Bordeaux yields return for The Wine Investment Fund

Andrew Della Casa, founder and director of The Wine Investment Fund, explains why the perfect inverse supply curve of wine represents a compelling investment opportunity.

We speak to Andrew Della Casa who co-founded The Wine Investment Fund about why a strategy of investing in select Bordeaux wines has been a winner for the fund. He also describes the profile of an investor that is willing to commit money to a wine fund.

What is your value proposition?

Fine wines can make money. And as the grand-daddy of wine funds we should know. We set out to invest in an asset class which would give us double-digit annualised returns. Since its launch in 2003, The Wine Investment Fund has on average returned 1.13% per month net of fees and expenses. Last year we liquidated the first tranche of wine stock we bought in 2003 and we've more than doubled our investors' money over that period. On stock we are liquidating this year we continue to achieve the same return. We are delivering these returns even though most asset classes lost value in 2008 and into 2009.

What wine do you invest in?

We buy only Bordeaux Cru Classe wines. Production of these wines is limited and is controlled by the Appellation Controlee system. Supply is further limited by the fact that we consider only some 40 chateaux as producers of investment grade wine. We select wines from only the top 5% of all Bordeaux wines -- 35 million bottles out of Bordeaux's total annual production (estimated at 700 million bottles). The annual value of this top tier of wines is around £2 billion ($3.3 billion), and the total amount on the market at any one time (including older vintages) is about £6 billion. As demand for Bordeaux increases, we may start investing in the next tier of wines, representing around 15% of production. However, we are unlikely ever to buy from the remaining 80% -- these will not produce our required return. We believe fine wine is the only asset class which provides a perfect inverse supply curve: not only is supply of any particular vintage limited at the outset, it diminishes due to consumption.

What is your background to select the wines?

We buy wines for our portfolios from an investment standpoint thus are unemotional about our picks and make choices purely to maximise returns.

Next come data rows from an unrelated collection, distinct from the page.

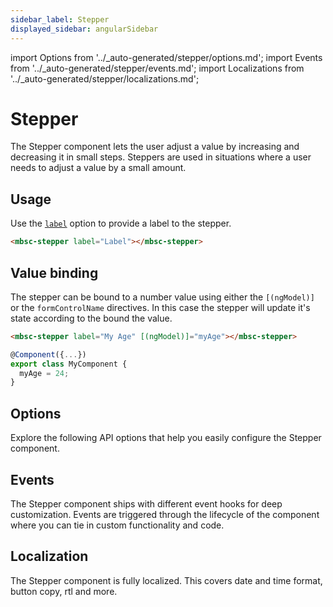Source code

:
 ```yaml
---
sidebar_label: Stepper
displayed_sidebar: angularSidebar
---
```


import Options from '../\_auto-generated/stepper/options.md';
import Events from '../\_auto-generated/stepper/events.md';
import Localizations from '../\_auto-generated/stepper/localizations.md';

# Stepper

The Stepper component lets the user adjust a value by increasing and decreasing it in small steps.
Steppers are used in situations where a user needs to adjust a value by a small amount.

## Usage

Use the [`label`](#opt-label) option to provide a label to the stepper.

```html
<mbsc-stepper label="Label"></mbsc-stepper>
```

## Value binding

The stepper can be bound to a number value using either the `[(ngModel)]` or the `formControlName` directives. In this case the stepper will update it's state according to the bound the value.

```html
<mbsc-stepper label="My Age" [(ngModel)]="myAge"></mbsc-stepper>
```
```ts
@Component({...})
export class MyComponent {
  myAge = 24;
}
```

<div className="option-list">

## Options
Explore the following API options that help you easily configure the Stepper component.

<Options />

## Events
The Stepper component ships with different event hooks for deep customization. Events are triggered through the lifecycle of the component where you can tie in custom functionality and code.

<Events />

## Localization
The Stepper component is fully localized. This covers date and time format, button copy, rtl and more.

<Localizations />

</div>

Our management team comprises two professionals with a background in wine.

How do you manage the fluctuations in the prices of wine?

The main way we reduce risk is by not investing at the en primeur stage. Our research shows that during this period prices are volatile as opinions on the vintage change and any return these wines might provide does not compensate for the additional risk.

We also avoid newly bottled wines as prices tend to be flat during this period. However, as consensus emerges on the quality of a vintage, consumption and hence demand increases and the wines hit their first flashpoint -- ie a steep increase in price. From then on there are periods of flatter pricing and periods of sharp increases.

We avoid buying wines from small chateaux where the limited production run causes high price volatility. We do not buy wines coming to the end of their optimal drinking period -- at that stage limited supply causes price fluctuations making it difficult to establish the correct market price. We manage our portfolios not only to manage risk but to minimise risk.

What are your assets under management and what are your investment parameters?

We currently manage some £40 million -- we started in 2003 with just a million pounds! For individuals the minimum investment is £10,000 and the average is around double that. For institutions the minimum is £500,000 and, again, the average size is around double that.

Who are your investors and how do they approach you?

Our investors include high-net-worth individuals, institutional investors, wealth management businesses, family offices and even fund-of-funds. We have investors spread across North America and Europe and increasingly Hong Kong and Korea. Asian investors are relatively new additions but interest from the region has been high and we are considering raising an Asian tranche.

Now that we have more than a five-year track record, we find more institutional clients are willing to invest with us. We believe our investors seek us out for the portfolio diversification we provide. A wine fund is a wonderful product -- it's eclectic yet can deliver good returns at a lower risk than both established and alternative asset classes.

What kind of redemption pressure do you face?

We have had only one redemption since we launched seven years ago. We attract investors who understand the asset class, its appreciation potential and our investment philosophy. For a couple of years now, we have been offering redemption options to our new and existing investors without any lock-ups.

How do you source and exit wines?

In the past, to create a portfolio of wine, an investor might go to a wine merchant or broker. But due to conflict of interest the portfolio may have ended up comprising wines the merchant was over-stocked on and there was little price transparency. We source wine wherever we find the best price, subject to conditions on provenance. We use brokers, merchants and Liv-ex (the fine wine exchange). Typically, we manage to source wines at around 5% below wholesale. We sell through the same channels we buy from but also to high-end hotel chains, restaurants and other end consumers.

This story first appeared in the July issue of FinanceAsia magazine.